Comparing Smartphone Apps for Traditional Chinese Medicine and Modern Medicine in China: Systematic Search and Content Analysis

JMIR Mhealth Uhealth. 2021 Mar 24;9(3):e27406. doi: 10.2196/27406.


BACKGROUND: Traditional Chinese medicine (TCM) is an integral part of mainstream medicine in China, with theories and practices that are completely different from modern medicine. TCM should not be ignored or confused with modern medicine in the analysis of the Chinese health care system, including the analysis of mobile health (mHealth) apps. To date, differences between TCM apps and modern medicine apps have not be systematically investigated.

OBJECTIVE: The aim of this study was to systematically compare the quality of apps for TCM and modern medicine in China.

METHODS: In December 2020, we searched iOS (iTunes) and Android (Tencent, Oppo, and Huawei app stores) platforms for all mHealth apps and then categorized them as TCM or modern medicine apps if they were included in the final analysis. The included apps were downloaded on smartphones and assessed by 2 reviewers on the following 4 aspects: (1) data in the app stores, including user ratings, download counts, cost, target users, and year of last update; (2) functionality; (3) quality of the app content as determined by the Mobile App Rating Scale (MARS); and (4) analysis of the app privacy and security.

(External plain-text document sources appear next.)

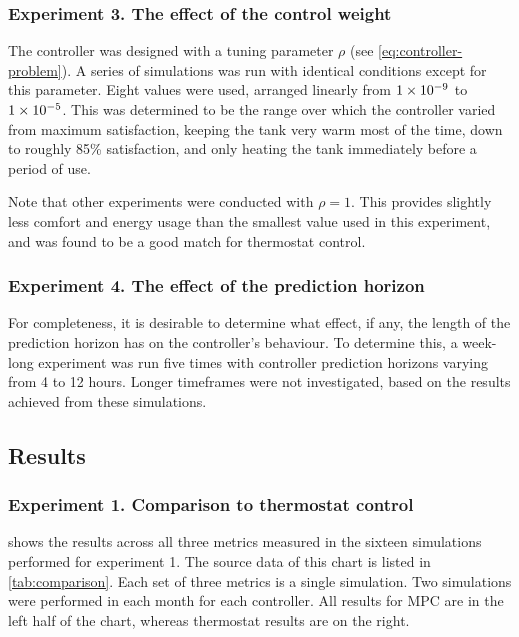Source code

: \subsubsection{Experiment 3. The effect of the control weight}
\label{experiment3}

The controller was designed with a tuning parameter $\rho$ (see \autoref{eq:controller-problem}).
A series of simulations was run with identical conditions except for this parameter.
Eight values were used, arranged linearly from $1\times 10^{-9}$ to $1\times 10^{-5}$.
This was determined to be the range over which the controller varied from maximum satisfaction, keeping the tank very warm most of the time, down to roughly 85\% satisfaction, and only heating the tank immediately before a period of use.

Note that other experiments were conducted with $\rho = 1$.
This provides slightly less comfort and energy usage than the smallest value used in this experiment, and was found to be a good match for thermostat control.

\subsubsection{Experiment 4. The effect of the prediction horizon}

For completeness, it is desirable to determine what effect, if any, the length of the prediction horizon has on the controller's behaviour.
To determine this, a week-long experiment was run five times with controller prediction horizons varying from 4 to 12 hours.
Longer timeframes were not investigated, based on the results achieved from these simulations.

\subsection{Results}

\subsubsection{Experiment 1. Comparison to thermostat control}

 shows the results across all three metrics measured in the sixteen simulations performed for experiment 1.
The source data of this chart is listed in \autoref{tab:comparison}.
Each set of three metrics is a single simulation.
Two simulations were performed in each month for each controller.
All results for MPC are in the left half of the chart, whereas thermostat results are on the right.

RESULTS: In total, 658 apps were analyzed, including 261 TCM medicine apps and 397 modern medicine apps. The average download count of modern medicine apps (approximately 5 million) was more than 10 times that of TCM apps (approximately 400,000). Regarding functionalities, 64.7% (257/397) of modern medicine apps provided telemedicine (74/261, 28.4% in TCM apps), 62.7% (249/397) provided registration (70/261, 26.8% in TCM apps), and 45.6% (181/397) provided communication (38/261, 14.6% in TCM apps). A larger proportion of TCM apps provided prescription and medication management (144/261, 55.2% in TCM apps versus 168/397, 42.3% in modern medicine apps). The majority of modern medicine apps (329/397, 82.9%) combined ≥3 functionalities compared with one-third of TCM apps (93/261, 34.6%). We then selected 81 top apps for quality and safety assessment (41 TCM apps and 40 modern medicine apps). Of these, the mean overall MARS score of TCM apps (2.7, SD 0.5) was significantly lower than modern medicine apps (3.6, SD 0.4). Almost all modern medicine apps (38/40, 95%) addressed privacy and security by providing a privacy policy and describing how to protect personal data, but less than half of the TCM apps (18/41, 44%) described this information (P<.001).

CONCLUSIONS: The different functionalities reflect the distinct innate characteristics of these two medical systems. Although great progress has been made and the Chinese mHealth market size is large, there still exist many opportunities for future development, especially for TCM.